Start of Data excerpts
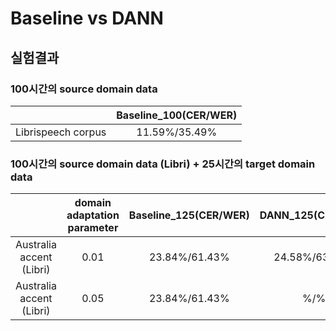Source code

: # Baseline vs DANN
## 실험결과
### 100시간의 source domain data
| |Baseline_100(CER/WER)|
|:---:|:---:|
|Librispeech corpus|11.59%/35.49%|
### 100시간의 source domain data (Libri) + 25시간의 target domain data  
||domain adaptation parameter|Baseline_125(CER/WER)|DANN_125(CER/WER)|
|:---:|:---:|:---:|:---:|
|Australia accent (Libri)|0.01|23.84%/61.43%|24.58%/63.23%|
|Australia accent (Libri)|0.05|23.84%/61.43%|%/%|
End of Data excerpts
## Exercise
Transcribe the records verbatim and omit the images.

## Task solution
Source code

: # Baseline vs DANN
## 실험결과
### 100시간의 source domain data
| |Baseline_100(CER/WER)|
|:---:|:---:|
|Librispeech corpus|11.59%/35.49%|
### 100시간의 source domain data (Libri) + 25시간의 target domain data  
||domain adaptation parameter|Baseline_125(CER/WER)|DANN_125(CER/WER)|
|:---:|:---:|:---:|:---:|
|Australia accent (Libri)|0.01|23.84%/61.43%|24.58%/63.23%|
|Australia accent (Libri)|0.05|23.84%/61.43%|%/%|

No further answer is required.